My newlast year's workhobby of writing optimised
FFmpeg
(and VLC) functions for
the RISC-V Vector extension has been hampered by two factors.
The first factor is, well, that it is just a hobby, and one of many at that.
The other factor is the lack of available hardware,
with which to run tests and benchmarks.
My RISC-V activities are suboptimally conducted outside business hours and mostly on my free time. If you are looking for a senior system software engineer with RISC-V experience, see my my LinkedIn profile.
In all due fairness, the RISC-V V specification was ratified less than 2 years prior to my writing this piece, and just about 6 months prior to starting the aforementioned RISC-V porting activities. Releasing hardware is much slower than software, and nobody really expected any functioning commercial hardware less than 18 months after specification, at the very best. For comparison, more than 5 years passed from the publication of the final specification for ARM's Scalable Vector Extension to general availability of ARMv9-A processors in early 2022 (in the form of very expensive high-end mobile phones).
Nevertheless, Alibaba's subsidiary T-Head did release a processor design
within months of the ratification of RISC-V V, which would be followed
by several vastly improved designs since then.
But there was and, at the time of writing, still is a big catch:
The processors implement a pre-ratification draft version 0.7.1
of the vector extension, which is binary incompatible
with ratified version 1.0
.
This got several people wondering exactly how incompatible they are. However I have not been able to locate a summary of the incompatibilities. So here is a report from my modest attempt at figuring those out.
But first, a big disclaimer is necessary: I do not currently have any hardware with Vector support, whether per a draft of the specification, or per the ratified specification. This document is in no way official or authoritative, and comes with no warranty whatsoever. The rest of this article is based exclusively on reading and comparing different versions of the specification and I did not experimentally confirm or infirm any information therein.
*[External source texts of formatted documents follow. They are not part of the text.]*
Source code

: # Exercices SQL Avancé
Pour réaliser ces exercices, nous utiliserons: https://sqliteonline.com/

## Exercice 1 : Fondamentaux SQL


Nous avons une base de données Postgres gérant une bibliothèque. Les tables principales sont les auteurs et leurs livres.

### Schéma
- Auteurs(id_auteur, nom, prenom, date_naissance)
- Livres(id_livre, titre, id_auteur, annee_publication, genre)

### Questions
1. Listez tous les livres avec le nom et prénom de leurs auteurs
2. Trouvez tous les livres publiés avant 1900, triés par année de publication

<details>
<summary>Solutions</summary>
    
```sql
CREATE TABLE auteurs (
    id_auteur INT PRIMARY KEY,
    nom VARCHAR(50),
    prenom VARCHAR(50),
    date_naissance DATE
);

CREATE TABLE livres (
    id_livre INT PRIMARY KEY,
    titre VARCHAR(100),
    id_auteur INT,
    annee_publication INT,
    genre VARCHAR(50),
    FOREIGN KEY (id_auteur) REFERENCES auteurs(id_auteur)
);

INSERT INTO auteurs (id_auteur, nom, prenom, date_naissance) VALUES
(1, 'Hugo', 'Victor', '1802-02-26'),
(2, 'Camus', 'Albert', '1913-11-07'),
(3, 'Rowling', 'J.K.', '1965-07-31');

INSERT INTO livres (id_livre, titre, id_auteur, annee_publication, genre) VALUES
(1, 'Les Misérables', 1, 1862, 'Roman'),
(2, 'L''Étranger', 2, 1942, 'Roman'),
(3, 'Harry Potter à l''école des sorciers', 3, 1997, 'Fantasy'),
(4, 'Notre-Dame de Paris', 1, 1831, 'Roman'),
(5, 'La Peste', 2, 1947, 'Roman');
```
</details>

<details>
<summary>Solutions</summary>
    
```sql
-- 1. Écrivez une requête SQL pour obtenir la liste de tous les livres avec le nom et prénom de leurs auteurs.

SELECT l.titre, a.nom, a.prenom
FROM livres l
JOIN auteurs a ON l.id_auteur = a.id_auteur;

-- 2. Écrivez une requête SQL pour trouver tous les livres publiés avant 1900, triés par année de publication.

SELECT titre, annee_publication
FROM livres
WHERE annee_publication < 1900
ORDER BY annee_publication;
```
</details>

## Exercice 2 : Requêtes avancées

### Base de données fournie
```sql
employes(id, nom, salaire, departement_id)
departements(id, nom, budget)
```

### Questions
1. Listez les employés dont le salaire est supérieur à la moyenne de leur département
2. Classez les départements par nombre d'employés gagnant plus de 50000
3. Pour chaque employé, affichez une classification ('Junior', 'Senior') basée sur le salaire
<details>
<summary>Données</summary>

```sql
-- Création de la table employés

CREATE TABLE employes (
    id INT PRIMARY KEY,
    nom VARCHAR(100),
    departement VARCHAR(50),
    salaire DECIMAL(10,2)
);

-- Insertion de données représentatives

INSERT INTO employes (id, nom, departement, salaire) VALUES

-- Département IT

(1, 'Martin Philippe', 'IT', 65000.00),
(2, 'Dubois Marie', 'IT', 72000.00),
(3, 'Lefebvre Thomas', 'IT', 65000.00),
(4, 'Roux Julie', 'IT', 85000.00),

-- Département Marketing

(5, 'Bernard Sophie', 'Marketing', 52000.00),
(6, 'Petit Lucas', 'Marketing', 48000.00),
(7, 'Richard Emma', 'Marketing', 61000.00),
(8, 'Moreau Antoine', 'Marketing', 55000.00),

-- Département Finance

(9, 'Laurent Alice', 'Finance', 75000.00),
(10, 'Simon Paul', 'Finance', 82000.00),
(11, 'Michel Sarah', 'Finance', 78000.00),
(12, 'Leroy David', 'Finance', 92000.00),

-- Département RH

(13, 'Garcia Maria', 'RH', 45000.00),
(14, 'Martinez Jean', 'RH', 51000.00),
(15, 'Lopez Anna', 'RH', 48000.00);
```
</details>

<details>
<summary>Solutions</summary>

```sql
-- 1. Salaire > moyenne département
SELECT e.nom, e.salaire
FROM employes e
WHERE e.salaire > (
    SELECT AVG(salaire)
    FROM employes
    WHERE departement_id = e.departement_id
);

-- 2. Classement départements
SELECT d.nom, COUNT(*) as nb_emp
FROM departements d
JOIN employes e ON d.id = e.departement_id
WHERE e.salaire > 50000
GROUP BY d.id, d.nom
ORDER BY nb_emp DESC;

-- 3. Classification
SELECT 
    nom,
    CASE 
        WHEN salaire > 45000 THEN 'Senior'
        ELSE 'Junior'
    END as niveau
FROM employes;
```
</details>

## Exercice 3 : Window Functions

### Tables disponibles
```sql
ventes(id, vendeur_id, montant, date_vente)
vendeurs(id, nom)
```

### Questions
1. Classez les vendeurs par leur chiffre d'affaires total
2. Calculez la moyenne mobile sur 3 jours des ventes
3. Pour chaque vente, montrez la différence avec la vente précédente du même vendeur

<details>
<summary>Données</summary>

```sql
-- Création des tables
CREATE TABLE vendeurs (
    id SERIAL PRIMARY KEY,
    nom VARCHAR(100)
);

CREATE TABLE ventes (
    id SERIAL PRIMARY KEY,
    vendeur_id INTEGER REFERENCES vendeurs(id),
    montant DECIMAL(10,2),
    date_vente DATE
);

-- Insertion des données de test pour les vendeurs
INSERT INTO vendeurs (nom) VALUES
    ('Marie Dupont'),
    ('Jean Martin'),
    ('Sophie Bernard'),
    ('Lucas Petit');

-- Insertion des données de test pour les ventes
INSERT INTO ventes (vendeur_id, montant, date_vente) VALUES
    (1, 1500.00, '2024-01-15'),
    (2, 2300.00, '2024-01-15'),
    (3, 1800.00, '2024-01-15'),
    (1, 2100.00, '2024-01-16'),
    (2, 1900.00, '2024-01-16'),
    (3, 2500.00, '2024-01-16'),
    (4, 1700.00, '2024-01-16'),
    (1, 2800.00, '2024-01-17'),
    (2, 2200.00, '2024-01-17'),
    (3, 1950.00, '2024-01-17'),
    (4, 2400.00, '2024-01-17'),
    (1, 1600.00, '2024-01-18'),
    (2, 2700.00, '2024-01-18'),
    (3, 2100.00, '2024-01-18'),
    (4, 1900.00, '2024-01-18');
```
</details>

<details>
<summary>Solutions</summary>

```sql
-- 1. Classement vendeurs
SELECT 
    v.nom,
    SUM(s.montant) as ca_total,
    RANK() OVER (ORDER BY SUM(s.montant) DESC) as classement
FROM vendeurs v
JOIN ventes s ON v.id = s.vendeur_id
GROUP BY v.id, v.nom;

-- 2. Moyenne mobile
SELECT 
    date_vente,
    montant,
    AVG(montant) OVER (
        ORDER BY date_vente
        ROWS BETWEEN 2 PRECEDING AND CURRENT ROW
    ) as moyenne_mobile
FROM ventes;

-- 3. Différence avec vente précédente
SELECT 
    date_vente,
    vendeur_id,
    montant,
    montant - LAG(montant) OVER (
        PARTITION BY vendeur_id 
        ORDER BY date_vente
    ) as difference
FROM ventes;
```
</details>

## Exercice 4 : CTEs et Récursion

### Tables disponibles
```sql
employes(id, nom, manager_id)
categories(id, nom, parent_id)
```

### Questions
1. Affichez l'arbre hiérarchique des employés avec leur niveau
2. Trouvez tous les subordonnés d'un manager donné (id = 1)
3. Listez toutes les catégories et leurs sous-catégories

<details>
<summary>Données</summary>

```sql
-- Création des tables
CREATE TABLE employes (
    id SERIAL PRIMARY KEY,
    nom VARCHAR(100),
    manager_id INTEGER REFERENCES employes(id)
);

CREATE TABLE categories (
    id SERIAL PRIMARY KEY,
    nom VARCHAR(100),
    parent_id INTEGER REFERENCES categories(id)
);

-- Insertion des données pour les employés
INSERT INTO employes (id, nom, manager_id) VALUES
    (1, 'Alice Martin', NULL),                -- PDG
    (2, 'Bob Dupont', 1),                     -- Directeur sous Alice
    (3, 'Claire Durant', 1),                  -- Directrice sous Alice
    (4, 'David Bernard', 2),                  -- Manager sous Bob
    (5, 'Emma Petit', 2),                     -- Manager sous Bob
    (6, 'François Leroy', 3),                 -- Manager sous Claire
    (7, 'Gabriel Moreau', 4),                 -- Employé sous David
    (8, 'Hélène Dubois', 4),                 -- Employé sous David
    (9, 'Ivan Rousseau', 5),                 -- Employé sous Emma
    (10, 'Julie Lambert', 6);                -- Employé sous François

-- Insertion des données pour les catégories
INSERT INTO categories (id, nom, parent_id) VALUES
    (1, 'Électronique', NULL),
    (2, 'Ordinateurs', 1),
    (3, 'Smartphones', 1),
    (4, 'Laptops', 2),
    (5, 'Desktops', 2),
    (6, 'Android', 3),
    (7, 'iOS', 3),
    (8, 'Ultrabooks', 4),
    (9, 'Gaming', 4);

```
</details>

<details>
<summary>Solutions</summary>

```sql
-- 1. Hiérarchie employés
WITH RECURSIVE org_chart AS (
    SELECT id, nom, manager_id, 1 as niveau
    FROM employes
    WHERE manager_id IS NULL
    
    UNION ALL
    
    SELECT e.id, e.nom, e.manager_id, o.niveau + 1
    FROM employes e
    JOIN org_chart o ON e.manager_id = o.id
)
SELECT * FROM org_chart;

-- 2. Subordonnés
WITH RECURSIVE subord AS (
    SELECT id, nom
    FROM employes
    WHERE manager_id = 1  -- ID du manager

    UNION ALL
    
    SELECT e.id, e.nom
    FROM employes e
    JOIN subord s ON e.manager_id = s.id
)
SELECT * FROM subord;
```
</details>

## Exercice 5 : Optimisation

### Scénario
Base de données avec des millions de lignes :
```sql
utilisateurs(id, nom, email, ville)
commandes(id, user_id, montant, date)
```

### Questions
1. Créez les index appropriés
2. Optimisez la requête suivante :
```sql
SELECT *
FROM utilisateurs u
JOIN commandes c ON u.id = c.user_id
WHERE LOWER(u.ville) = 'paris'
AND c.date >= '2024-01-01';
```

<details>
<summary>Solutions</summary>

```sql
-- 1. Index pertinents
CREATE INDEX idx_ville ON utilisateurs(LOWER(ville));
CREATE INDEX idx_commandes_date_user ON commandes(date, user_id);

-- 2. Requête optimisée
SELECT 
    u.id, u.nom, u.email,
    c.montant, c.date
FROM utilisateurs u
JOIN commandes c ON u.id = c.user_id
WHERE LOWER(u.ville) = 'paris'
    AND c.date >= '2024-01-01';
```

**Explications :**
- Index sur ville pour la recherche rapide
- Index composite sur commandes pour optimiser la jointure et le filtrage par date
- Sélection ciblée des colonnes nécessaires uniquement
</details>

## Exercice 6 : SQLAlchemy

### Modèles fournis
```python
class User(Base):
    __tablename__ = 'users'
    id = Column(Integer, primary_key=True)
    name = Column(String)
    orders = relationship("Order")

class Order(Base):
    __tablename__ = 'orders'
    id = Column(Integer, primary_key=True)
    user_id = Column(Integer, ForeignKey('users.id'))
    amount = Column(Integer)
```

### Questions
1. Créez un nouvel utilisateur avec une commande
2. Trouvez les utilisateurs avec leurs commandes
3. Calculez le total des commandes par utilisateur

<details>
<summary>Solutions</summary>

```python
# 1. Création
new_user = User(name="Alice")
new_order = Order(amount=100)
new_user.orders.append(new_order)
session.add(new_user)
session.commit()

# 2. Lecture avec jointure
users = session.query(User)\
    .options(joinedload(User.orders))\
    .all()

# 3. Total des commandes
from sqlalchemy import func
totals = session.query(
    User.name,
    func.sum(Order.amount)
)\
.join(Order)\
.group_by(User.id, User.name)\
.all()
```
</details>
Moreover, there are over 700 tracked changes
between versions 0.7.1
and 1.0
of the specification.
I did not review every single one of them in precise detail,
and also will not do so on my free time.
(If you want/need such a task performed, hire an engineer.)
This documented was prepared and edited in spring 2023. Already by then, more than a year had passed since the beginning of the RISC-V V draft implementation so-called controversy. Eventually, hardware conforming to the ratified specification should become broadly available.
But with that exceedingly long foreword, lets start with the longest set of changes, which is to say changes to instruction opcodes.
These opcodes were added in the final standard which were missing in the draft:
vsext.vf2 vsext.vf4 vsext.vf8
vzext.vf2 vzext.vf4 vzext.vf8
vaaddu.vv vaaddu.vx
vasubu.vv vasubu.vx
vm1r.v vm2r.v vm4r.v vm8r.v
vfrsqrt7.v vfrec7.v
vfcvt.rtz.xu.f.v vfcvt.rtz.x.f.v
vfncvt.rod.f.f.w vfncvt.rtz.xu.f.w vfncvt.rtz.x.f.w
vfwcvt.rtz.xu.f.v vfwcvt.rtz.x.f.v
vmv1.r vmv2.r vmv4.r vmv8.r
vfslide1down.vf vfslide1up.vf
vrgatherei16.vv
In addition to those vector computational instructions, a third vector configuration instruction, vsetivli, was also added separately.
Those instructions would obviously not work properly on affected processors. In most if not all cases, simple substitution sequences exist. But making those substitution would invalidate any benchmark for code that advantageously features any of these instructions listed herein.
The following instructions have changed encoding:
vwmaccus.vx vwmaccsu.vv vwmaccsu.vx
vaadd.vv vaadd.vx
vasub.vv vasub.vx
vfmv.s.f vfmv.f.s
vmv.s.x vmv.x.s
vfirst.m vcpop.m
These instructions can
be used with version 0.7.1
,
But they cannot be assembled,
at least not with a conforming assembler.
Trickery such as assembler macros may be required.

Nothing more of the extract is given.